The Prudential Authority had intensified its supervision of Ubank due to corporate governance concerns, a high number of internal control weaknesses, and the prolonged period it has taken to secure the injection of sufficient capital to;
- comply with the minimum capital requirements,
- diversify the bank’s business model, and
- ensure the future sustainability of the bank.
16 May 2022, , the Minister of Finance, in consultation with the Prudential Authority, decided to place Ubank under curatorship with immediate effect.
Curatorship is triggered at a point where the Prudential Authority is of the opinion that a bank cannot continue to operate either through financial information available to the PA that indicates such or due to governance concerns to protect depositors, and to ensure an orderly resolution of the bank.
A bank is required to manage its affairs to maintain a prescribed minimum sum of share capital and unimpaired reserve funds.
The prescribed amount of such funds may not fall below the greater of R250 million and a prescribed minimum percentage of the sum of amounts relating to the different categories of assets and other risk exposures (i.e. credit risk, counterparty credit risk, market risk and operational risk).
Section 72 of the Banks Act provides that a bank is to hold liquid assets in South Africa to a value which is at least 20% of its prescribed liabilities.

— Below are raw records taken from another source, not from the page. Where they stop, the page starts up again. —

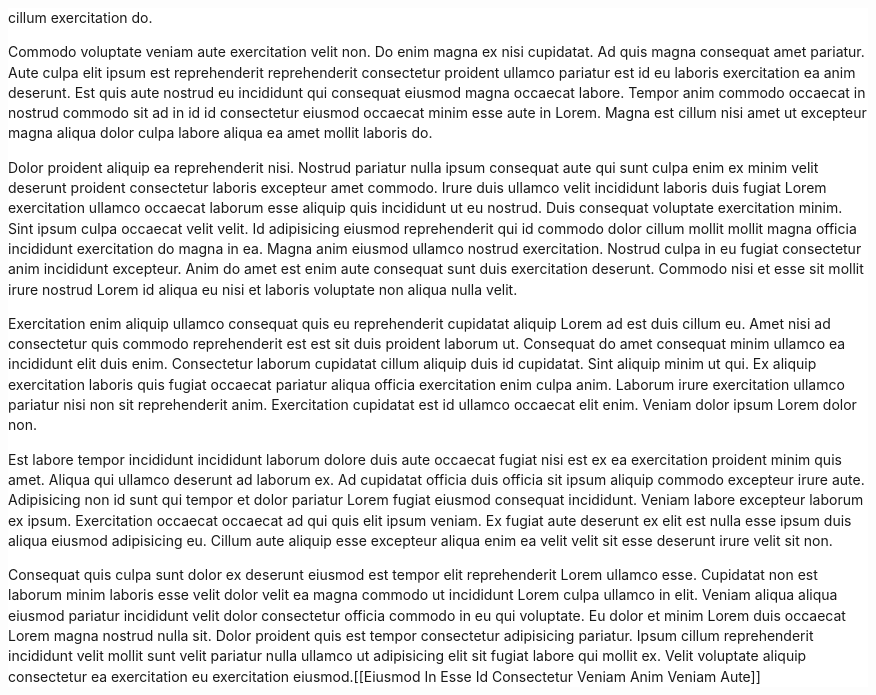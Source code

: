 cillum exercitation do.

Commodo voluptate veniam aute exercitation velit non. Do enim magna ex nisi
cupidatat. Ad quis magna consequat amet pariatur. Aute culpa elit ipsum est
reprehenderit reprehenderit consectetur proident ullamco pariatur est id eu
laboris exercitation ea anim deserunt. Est quis aute nostrud eu incididunt
qui consequat eiusmod magna occaecat labore. Tempor anim commodo occaecat
in nostrud commodo sit ad in id id consectetur eiusmod occaecat minim esse
aute in Lorem. Magna est cillum nisi amet ut excepteur magna aliqua dolor
culpa labore aliqua ea amet mollit laboris do.

Dolor proident aliquip ea reprehenderit nisi. Nostrud pariatur nulla ipsum
consequat aute qui sunt culpa enim ex minim velit deserunt proident
consectetur laboris excepteur amet commodo. Irure duis ullamco velit
incididunt laboris duis fugiat Lorem exercitation ullamco occaecat laborum
esse aliquip quis incididunt ut eu nostrud. Duis consequat voluptate
exercitation minim. Sint ipsum culpa occaecat velit velit. Id adipisicing
eiusmod reprehenderit qui id commodo dolor cillum mollit mollit magna
officia incididunt exercitation do magna in ea. Magna anim eiusmod ullamco
nostrud exercitation. Nostrud culpa in eu fugiat consectetur anim
incididunt excepteur. Anim do amet est enim aute consequat sunt duis
exercitation deserunt. Commodo nisi et esse sit mollit irure nostrud Lorem
id aliqua eu nisi et laboris voluptate non aliqua nulla velit.

Exercitation enim aliquip ullamco consequat quis eu reprehenderit cupidatat
aliquip Lorem ad est duis cillum eu. Amet nisi ad consectetur quis commodo
reprehenderit est est sit duis proident laborum ut. Consequat do amet
consequat minim ullamco ea incididunt elit duis enim. Consectetur laborum
cupidatat cillum aliquip duis id cupidatat. Sint aliquip minim ut qui. Ex
aliquip exercitation laboris quis fugiat occaecat pariatur aliqua officia
exercitation enim culpa anim. Laborum irure exercitation ullamco pariatur
nisi non sit reprehenderit anim. Exercitation cupidatat est id ullamco
occaecat elit enim. Veniam dolor ipsum Lorem dolor non.

Est labore tempor incididunt incididunt laborum dolore duis aute occaecat
fugiat nisi est ex ea exercitation proident minim quis amet. Aliqua qui
ullamco deserunt ad laborum ex. Ad cupidatat officia duis officia sit ipsum
aliquip commodo excepteur irure aute. Adipisicing non id sunt qui tempor et
dolor pariatur Lorem fugiat eiusmod consequat incididunt. Veniam labore
excepteur laborum ex ipsum. Exercitation occaecat occaecat ad qui quis elit
ipsum veniam. Ex fugiat aute deserunt ex elit est nulla esse ipsum duis
aliqua eiusmod adipisicing eu. Cillum aute aliquip esse excepteur aliqua
enim ea velit velit sit esse deserunt irure velit sit non.

Consequat quis culpa sunt dolor ex deserunt eiusmod est tempor elit
reprehenderit Lorem ullamco esse. Cupidatat non est laborum minim laboris
esse velit dolor velit ea magna commodo ut incididunt Lorem culpa ullamco
in elit. Veniam aliqua aliqua eiusmod pariatur incididunt velit dolor
consectetur officia commodo in eu qui voluptate. Eu dolor et minim Lorem
duis occaecat Lorem magna nostrud nulla sit. Dolor proident quis est tempor
consectetur adipisicing pariatur. Ipsum cillum reprehenderit incididunt
velit mollit sunt velit pariatur nulla ullamco ut adipisicing elit sit
fugiat labore qui mollit ex. Velit voluptate aliquip consectetur ea
exercitation eu exercitation eiusmod.[[Eiusmod In Esse Id Consectetur
Veniam Anim Veniam Aute]]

The liquidity coverage ratio (LCR) and net stable funding ratio (NSFR) should each not be less than 100%.
The LCR promotes short-term resilience of banks’ exposure to liquidity risk by ensuring that they have sufficient unencumbered high-quality liquid assets that can be easily and immediately converted into cash in private markets to meet their liquidity needs for a 30 calendar-day liquidity stress scenario.
Ubank remains highly liquid with a liquidity coverage ratio in excess of the regulatory requirement. Ubank’s liquidity coverage ratio of 150.57% exceeds the industry average of 146.35%.

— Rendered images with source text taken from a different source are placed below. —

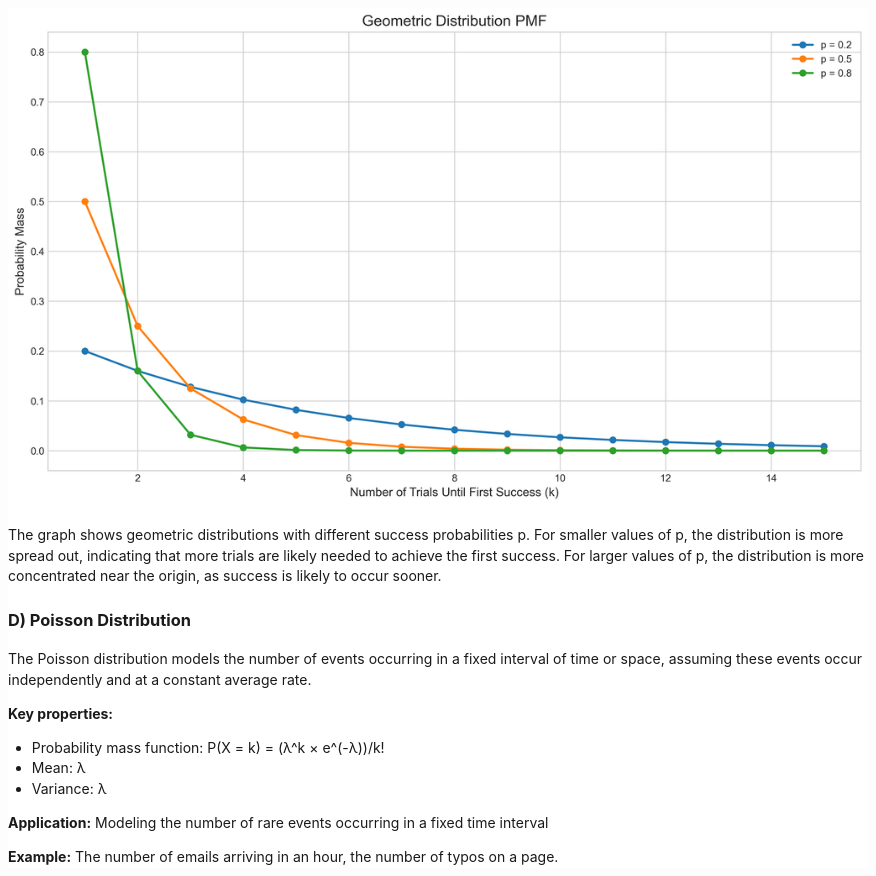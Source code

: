 ![Geometric Distribution](../Images/L2_1_Quiz_24/geometric_distribution.png)

The graph shows geometric distributions with different success probabilities p. For smaller values of p, the distribution is more spread out, indicating that more trials are likely needed to achieve the first success. For larger values of p, the distribution is more concentrated near the origin, as success is likely to occur sooner.

### D) Poisson Distribution

The Poisson distribution models the number of events occurring in a fixed interval of time or space, assuming these events occur independently and at a constant average rate.

**Key properties:**
- Probability mass function: P(X = k) = (λ^k × e^(-λ))/k!
- Mean: λ
- Variance: λ

**Application:** Modeling the number of rare events occurring in a fixed time interval

**Example:** The number of emails arriving in an hour, the number of typos on a page.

Now, where lies the issue with Ubank?
It all lies in its capital adequacy ratio (CAR). Ubank has been in breach of its minimum capital adequacy requirements, as per Section 70 of the Bank’s Act 1990 (Act No 94 of 1990) for more than a year now.
The SARB regards the capital adequacy ratio as a key prudential supervisory tool.
The capital adequacy ratio (CAR) measures a bank’s capital requirement in relation to its risk-weighted assets. Capital acts as a buffer against unexpected losses. The SARB said that Ubank has been unable to meet its minimum capital adequacy ratio (CAR) of 22.5% for more than a year and has reflected a significant weakening trend over the period. The CAR reached a level of 3.3% at the end of April 2022.
Ubank was unable to timely raise the additional shareholder funding (capital) needed to restore its regulatory capital adequacy requirements. The Bank is 100% owned by Ubank Group Limited, which is in turn 100% owned by Teba Fund Trust (Teba).
Ubank’s capital adequacy ratio as at 31 May 2022 stood at 0.44% compared to the industry average of 17.97%
In 2021, Ubank announced that the recapitalization of the bank is at an advance stage which will translated to an capital injection of R330m lt was anticipated that the flow of capital will occur during the second half of 2021 resulting in an improved capital position.
Throwing money to resolve capital inadequacies and/or liquidity issues doesn’t resolve them in the long run. These issues will reoccur if you do not strengthen your governance and financial controls.
Ubank tried to raise R800m. Have a look at its FY21 balance sheet.
Fun Fact: African Bank Holdings Limited shareholdersare the South African Reserve Bank (50%), the Government Employees Pension Fund (25%) and a consortium of South African banks (25%), including FirstRand Bank Limited, Standard Bank, Absa, Nedbank Limited, Investec Bank Ltd and Capitec Bank.